• [Exercise details] Exact copy, no pictures: return all the records as they stand.

START Extracted entries

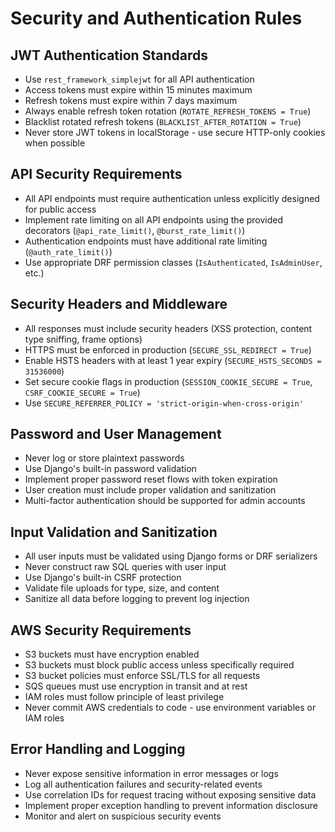 # Security and Authentication Rules

## JWT Authentication Standards
- Use `rest_framework_simplejwt` for all API authentication
- Access tokens must expire within 15 minutes maximum
- Refresh tokens must expire within 7 days maximum
- Always enable refresh token rotation (`ROTATE_REFRESH_TOKENS = True`)
- Blacklist rotated refresh tokens (`BLACKLIST_AFTER_ROTATION = True`)
- Never store JWT tokens in localStorage - use secure HTTP-only cookies when possible

## API Security Requirements
- All API endpoints must require authentication unless explicitly designed for public access
- Implement rate limiting on all API endpoints using the provided decorators (`@api_rate_limit()`, `@burst_rate_limit()`)
- Authentication endpoints must have additional rate limiting (`@auth_rate_limit()`)
- Use appropriate DRF permission classes (`IsAuthenticated`, `IsAdminUser`, etc.)

## Security Headers and Middleware
- All responses must include security headers (XSS protection, content type sniffing, frame options)
- HTTPS must be enforced in production (`SECURE_SSL_REDIRECT = True`)
- Enable HSTS headers with at least 1 year expiry (`SECURE_HSTS_SECONDS = 31536000`)
- Set secure cookie flags in production (`SESSION_COOKIE_SECURE = True`, `CSRF_COOKIE_SECURE = True`)
- Use `SECURE_REFERRER_POLICY = 'strict-origin-when-cross-origin'`

## Password and User Management
- Never log or store plaintext passwords
- Use Django's built-in password validation
- Implement proper password reset flows with token expiration
- User creation must include proper validation and sanitization
- Multi-factor authentication should be supported for admin accounts

## Input Validation and Sanitization
- All user inputs must be validated using Django forms or DRF serializers
- Never construct raw SQL queries with user input
- Use Django's built-in CSRF protection
- Validate file uploads for type, size, and content
- Sanitize all data before logging to prevent log injection

## AWS Security Requirements
- S3 buckets must have encryption enabled
- S3 buckets must block public access unless specifically required
- S3 bucket policies must enforce SSL/TLS for all requests
- SQS queues must use encryption in transit and at rest
- IAM roles must follow principle of least privilege
- Never commit AWS credentials to code - use environment variables or IAM roles

## Error Handling and Logging
- Never expose sensitive information in error messages or logs
- Log all authentication failures and security-related events
- Use correlation IDs for request tracing without exposing sensitive data
- Implement proper exception handling to prevent information disclosure
- Monitor and alert on suspicious security events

END Extracted entries

• [The answer]
 # Security and Authentication Rules

## JWT Authentication Standards
- Use `rest_framework_simplejwt` for all API authentication
- Access tokens must expire within 15 minutes maximum
- Refresh tokens must expire within 7 days maximum
- Always enable refresh token rotation (`ROTATE_REFRESH_TOKENS = True`)
- Blacklist rotated refresh tokens (`BLACKLIST_AFTER_ROTATION = True`)
- Never store JWT tokens in localStorage - use secure HTTP-only cookies when possible

## API Security Requirements
- All API endpoints must require authentication unless explicitly designed for public access
- Implement rate limiting on all API endpoints using the provided decorators (`@api_rate_limit()`, `@burst_rate_limit()`)
- Authentication endpoints must have additional rate limiting (`@auth_rate_limit()`)
- Use appropriate DRF permission classes (`IsAuthenticated`, `IsAdminUser`, etc.)

## Security Headers and Middleware
- All responses must include security headers (XSS protection, content type sniffing, frame options)
- HTTPS must be enforced in production (`SECURE_SSL_REDIRECT = True`)
- Enable HSTS headers with at least 1 year expiry (`SECURE_HSTS_SECONDS = 31536000`)
- Set secure cookie flags in production (`SESSION_COOKIE_SECURE = True`, `CSRF_COOKIE_SECURE = True`)
- Use `SECURE_REFERRER_POLICY = 'strict-origin-when-cross-origin'`

## Password and User Management
- Never log or store plaintext passwords
- Use Django's built-in password validation
- Implement proper password reset flows with token expiration
- User creation must include proper validation and sanitization
- Multi-factor authentication should be supported for admin accounts

## Input Validation and Sanitization
- All user inputs must be validated using Django forms or DRF serializers
- Never construct raw SQL queries with user input
- Use Django's built-in CSRF protection
- Validate file uploads for type, size, and content
- Sanitize all data before logging to prevent log injection

## AWS Security Requirements
- S3 buckets must have encryption enabled
- S3 buckets must block public access unless specifically required
- S3 bucket policies must enforce SSL/TLS for all requests
- SQS queues must use encryption in transit and at rest
- IAM roles must follow principle of least privilege
- Never commit AWS credentials to code - use environment variables or IAM roles

## Error Handling and Logging
- Never expose sensitive information in error messages or logs
- Log all authentication failures and security-related events
- Use correlation IDs for request tracing without exposing sensitive data
- Implement proper exception handling to prevent information disclosure
- Monitor and alert on suspicious security events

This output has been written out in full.